> **TASK DETAILS**
Reproduce the entries below exactly, but leave the pictures out.

── MATERIAL TO PROCESS

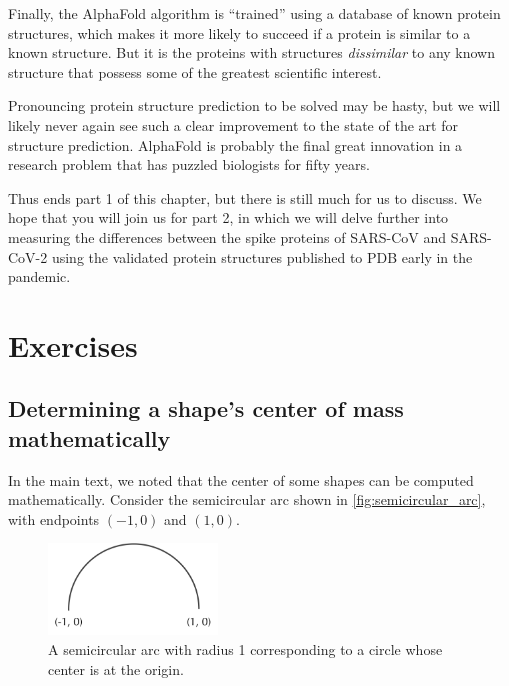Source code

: Finally, the AlphaFold algorithm is ``trained'' using a database of known protein structures, which makes it more likely to succeed if a protein is similar to a known structure. But it is the proteins with structures \textit{dissimilar} to any known structure that possess some of the greatest scientific interest.

Pronouncing protein structure prediction to be solved may be hasty, but we will likely never again see such a clear improvement to the state of the art for structure prediction. AlphaFold is probably the final great innovation in a research problem that has puzzled biologists for fifty years.

Thus ends part 1 of this chapter, but there is still much for us to discuss. We hope that you will join us for part 2, in which we will delve further into measuring the differences between the spike proteins of SARS-CoV and SARS-CoV-2 using the validated protein structures published to PDB early in the pandemic.\\

\newpage

\FloatBarrier
{}

\section{Exercises}

\subsection{Determining a shape's center of mass mathematically}

In the main text, we noted that the center of some shapes can be computed mathematically. Consider the semicircular arc shown in \autoref{fig:semicircular_arc}, with endpoints $(-1, 0)$ and $(1, 0)$.\\


\begin{figure}[h]
	\centering
	\mySfFamily
	\includegraphics[width = 0.4\textwidth]{../images/semicircular_arc.png}
	\caption{A semicircular arc with radius 1 corresponding to a circle whose center is at the origin.}
	\label{fig:semicircular_arc}
\end{figure}

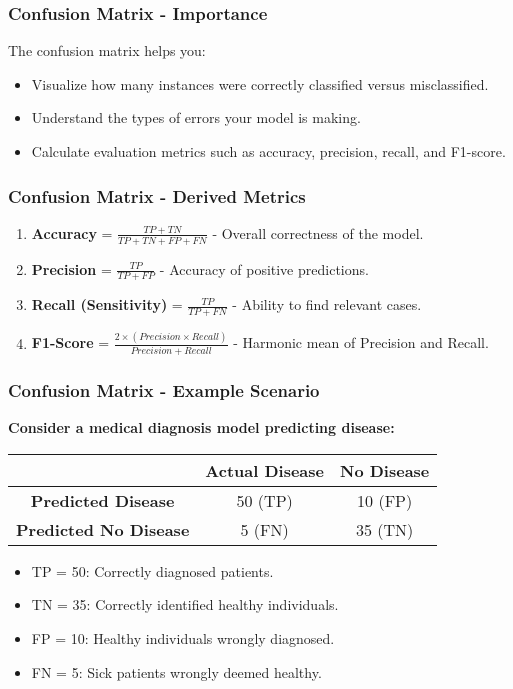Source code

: \documentclass[aspectratio=169]{beamer}
\begin{document}
\begin{frame}[fragile]
    \frametitle{Confusion Matrix - Importance}
    The confusion matrix helps you:
    \begin{itemize}
        \item Visualize how many instances were correctly classified versus misclassified.
        \item Understand the types of errors your model is making.
        \item Calculate evaluation metrics such as accuracy, precision, recall, and F1-score.
    \end{itemize}
\end{frame}

\begin{frame}[fragile]
    \frametitle{Confusion Matrix - Derived Metrics}
    \begin{enumerate}
        \item \textbf{Accuracy} = \(\frac{TP + TN}{TP + TN + FP + FN}\) - Overall correctness of the model.
        \item \textbf{Precision} = \(\frac{TP}{TP + FP}\) - Accuracy of positive predictions.
        \item \textbf{Recall (Sensitivity)} = \(\frac{TP}{TP + FN}\) - Ability to find relevant cases.
        \item \textbf{F1-Score} = \(\frac{2 \times (Precision \times Recall)}{Precision + Recall}\) - Harmonic mean of Precision and Recall.
    \end{enumerate}
\end{frame}

\begin{frame}[fragile]
    \frametitle{Confusion Matrix - Example Scenario}
    \textbf{Consider a medical diagnosis model predicting disease:}

    \begin{center}
        \begin{tabular}{|c|c|c|}
            \hline
            & \textbf{Actual Disease} & \textbf{No Disease} \\
            \hline
            \textbf{Predicted Disease} & 50 (TP) & 10 (FP) \\
            \hline
            \textbf{Predicted No Disease} & 5 (FN) & 35 (TN) \\
            \hline
        \end{tabular}
    \end{center}
    
    \begin{itemize}
        \item TP = 50: Correctly diagnosed patients.
        \item TN = 35: Correctly identified healthy individuals.
        \item FP = 10: Healthy individuals wrongly diagnosed.
        \item FN = 5: Sick patients wrongly deemed healthy.
    \end{itemize}
\end{frame}
\end{document}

────

> **ANSWER BOX**
Source code

: Finally, the AlphaFold algorithm is ``trained'' using a database of known protein structures, which makes it more likely to succeed if a protein is similar to a known structure. But it is the proteins with structures \textit{dissimilar} to any known structure that possess some of the greatest scientific interest.

Pronouncing protein structure prediction to be solved may be hasty, but we will likely never again see such a clear improvement to the state of the art for structure prediction. AlphaFold is probably the final great innovation in a research problem that has puzzled biologists for fifty years.

Thus ends part 1 of this chapter, but there is still much for us to discuss. We hope that you will join us for part 2, in which we will delve further into measuring the differences between the spike proteins of SARS-CoV and SARS-CoV-2 using the validated protein structures published to PDB early in the pandemic.\\

\newpage

\FloatBarrier
{}

\section{Exercises}

\subsection{Determining a shape's center of mass mathematically}

In the main text, we noted that the center of some shapes can be computed mathematically. Consider the semicircular arc shown in \autoref{fig:semicircular_arc}, with endpoints $(-1, 0)$ and $(1, 0)$.\\


\begin{figure}[h]
	\centering
	\mySfFamily
	\includegraphics[width = 0.4\textwidth]{../images/semicircular_arc.png}
	\caption{A semicircular arc with radius 1 corresponding to a circle whose center is at the origin.}
	\label{fig:semicircular_arc}
\end{figure}

Source code

: \documentclass[aspectratio=169]{beamer}
\begin{document}
\begin{frame}[fragile]
    \frametitle{Confusion Matrix - Importance}
    The confusion matrix helps you:
    \begin{itemize}
        \item Visualize how many instances were correctly classified versus misclassified.
        \item Understand the types of errors your model is making.
        \item Calculate evaluation metrics such as accuracy, precision, recall, and F1-score.
    \end{itemize}
\end{frame}

\begin{frame}[fragile]
    \frametitle{Confusion Matrix - Derived Metrics}
    \begin{enumerate}
        \item \textbf{Accuracy} = \(\frac{TP + TN}{TP + TN + FP + FN}\) - Overall correctness of the model.
        \item \textbf{Precision} = \(\frac{TP}{TP + FP}\) - Accuracy of positive predictions.
        \item \textbf{Recall (Sensitivity)} = \(\frac{TP}{TP + FN}\) - Ability to find relevant cases.
        \item \textbf{F1-Score} = \(\frac{2 \times (Precision \times Recall)}{Precision + Recall}\) - Harmonic mean of Precision and Recall.
    \end{enumerate}
\end{frame}

\begin{frame}[fragile]
    \frametitle{Confusion Matrix - Example Scenario}
    \textbf{Consider a medical diagnosis model predicting disease:}

    \begin{center}
        \begin{tabular}{|c|c|c|}
            \hline
            & \textbf{Actual Disease} & \textbf{No Disease} \\
            \hline
            \textbf{Predicted Disease} & 50 (TP) & 10 (FP) \\
            \hline
            \textbf{Predicted No Disease} & 5 (FN) & 35 (TN) \\
            \hline
        \end{tabular}
    \end{center}
    
    \begin{itemize}
        \item TP = 50: Correctly diagnosed patients.
        \item TN = 35: Correctly identified healthy individuals.
        \item FP = 10: Healthy individuals wrongly diagnosed.
        \item FN = 5: Sick patients wrongly deemed healthy.
    \end{itemize}
\end{frame}
\end{document}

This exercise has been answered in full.